Excerpted records:
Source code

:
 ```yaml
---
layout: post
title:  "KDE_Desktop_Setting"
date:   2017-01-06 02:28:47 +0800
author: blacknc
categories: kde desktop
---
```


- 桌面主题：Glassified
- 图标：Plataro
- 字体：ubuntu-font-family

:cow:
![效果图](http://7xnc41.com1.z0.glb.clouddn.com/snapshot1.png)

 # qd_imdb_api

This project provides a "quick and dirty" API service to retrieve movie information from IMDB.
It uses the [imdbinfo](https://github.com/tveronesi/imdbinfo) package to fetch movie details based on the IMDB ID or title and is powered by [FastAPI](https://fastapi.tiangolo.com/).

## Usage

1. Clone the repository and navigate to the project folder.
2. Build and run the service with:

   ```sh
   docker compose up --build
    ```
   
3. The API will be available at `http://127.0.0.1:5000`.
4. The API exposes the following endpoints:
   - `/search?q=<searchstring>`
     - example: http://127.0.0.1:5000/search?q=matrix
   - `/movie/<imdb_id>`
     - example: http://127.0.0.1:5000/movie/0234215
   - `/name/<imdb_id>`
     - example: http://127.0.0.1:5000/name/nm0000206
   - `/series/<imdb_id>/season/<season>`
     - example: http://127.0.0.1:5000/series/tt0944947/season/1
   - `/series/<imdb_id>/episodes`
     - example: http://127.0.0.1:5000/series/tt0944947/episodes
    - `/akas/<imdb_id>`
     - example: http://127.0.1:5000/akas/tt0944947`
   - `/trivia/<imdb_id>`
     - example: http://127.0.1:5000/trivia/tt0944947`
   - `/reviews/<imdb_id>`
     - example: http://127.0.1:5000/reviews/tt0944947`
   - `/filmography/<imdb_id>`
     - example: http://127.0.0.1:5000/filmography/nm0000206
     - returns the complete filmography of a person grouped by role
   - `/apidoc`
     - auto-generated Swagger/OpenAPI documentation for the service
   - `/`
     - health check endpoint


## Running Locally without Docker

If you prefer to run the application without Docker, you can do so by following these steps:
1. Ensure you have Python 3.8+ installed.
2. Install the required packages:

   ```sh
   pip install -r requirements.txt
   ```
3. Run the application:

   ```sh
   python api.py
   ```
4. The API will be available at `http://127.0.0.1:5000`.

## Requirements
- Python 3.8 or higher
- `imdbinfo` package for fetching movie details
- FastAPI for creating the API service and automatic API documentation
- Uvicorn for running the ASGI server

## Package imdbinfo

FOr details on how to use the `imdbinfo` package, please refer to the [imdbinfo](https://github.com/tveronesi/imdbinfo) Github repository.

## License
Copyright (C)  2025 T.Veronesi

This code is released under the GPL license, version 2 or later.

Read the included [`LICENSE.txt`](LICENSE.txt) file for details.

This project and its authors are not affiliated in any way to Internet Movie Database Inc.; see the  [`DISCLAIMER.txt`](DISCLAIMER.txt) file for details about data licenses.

What to work on:
Would you write out all the records exactly as they read?

Solution to this task:
Source code

:
 ```yaml
---
layout: post
title:  "KDE_Desktop_Setting"
date:   2017-01-06 02:28:47 +0800
author: blacknc
categories: kde desktop
---
```


- 桌面主题：Glassified
- 图标：Plataro
- 字体：ubuntu-font-family

:cow:
![效果图](http://7xnc41.com1.z0.glb.clouddn.com/snapshot1.png)

 # qd_imdb_api

This project provides a "quick and dirty" API service to retrieve movie information from IMDB.
It uses the [imdbinfo](https://github.com/tveronesi/imdbinfo) package to fetch movie details based on the IMDB ID or title and is powered by [FastAPI](https://fastapi.tiangolo.com/).

## Usage

1. Clone the repository and navigate to the project folder.
2. Build and run the service with:

   ```sh
   docker compose up --build
    ```
   
3. The API will be available at `http://127.0.0.1:5000`.
4. The API exposes the following endpoints:
   - `/search?q=<searchstring>`
     - example: http://127.0.0.1:5000/search?q=matrix
   - `/movie/<imdb_id>`
     - example: http://127.0.0.1:5000/movie/0234215
   - `/name/<imdb_id>`
     - example: http://127.0.0.1:5000/name/nm0000206
   - `/series/<imdb_id>/season/<season>`
     - example: http://127.0.0.1:5000/series/tt0944947/season/1
   - `/series/<imdb_id>/episodes`
     - example: http://127.0.0.1:5000/series/tt0944947/episodes
    - `/akas/<imdb_id>`
     - example: http://127.0.1:5000/akas/tt0944947`
   - `/trivia/<imdb_id>`
     - example: http://127.0.1:5000/trivia/tt0944947`
   - `/reviews/<imdb_id>`
     - example: http://127.0.1:5000/reviews/tt0944947`
   - `/filmography/<imdb_id>`
     - example: http://127.0.0.1:5000/filmography/nm0000206
     - returns the complete filmography of a person grouped by role
   - `/apidoc`
     - auto-generated Swagger/OpenAPI documentation for the service
   - `/`
     - health check endpoint


## Running Locally without Docker

If you prefer to run the application without Docker, you can do so by following these steps:
1. Ensure you have Python 3.8+ installed.
2. Install the required packages:

   ```sh
   pip install -r requirements.txt
   ```
3. Run the application:

   ```sh
   python api.py
   ```
4. The API will be available at `http://127.0.0.1:5000`.

## Requirements
- Python 3.8 or higher
- `imdbinfo` package for fetching movie details
- FastAPI for creating the API service and automatic API documentation
- Uvicorn for running the ASGI server

## Package imdbinfo

FOr details on how to use the `imdbinfo` package, please refer to the [imdbinfo](https://github.com/tveronesi/imdbinfo) Github repository.

## License
Copyright (C)  2025 T.Veronesi

This code is released under the GPL license, version 2 or later.

Read the included [`LICENSE.txt`](LICENSE.txt) file for details.

This project and its authors are not affiliated in any way to Internet Movie Database Inc.; see the  [`DISCLAIMER.txt`](DISCLAIMER.txt) file for details about data licenses.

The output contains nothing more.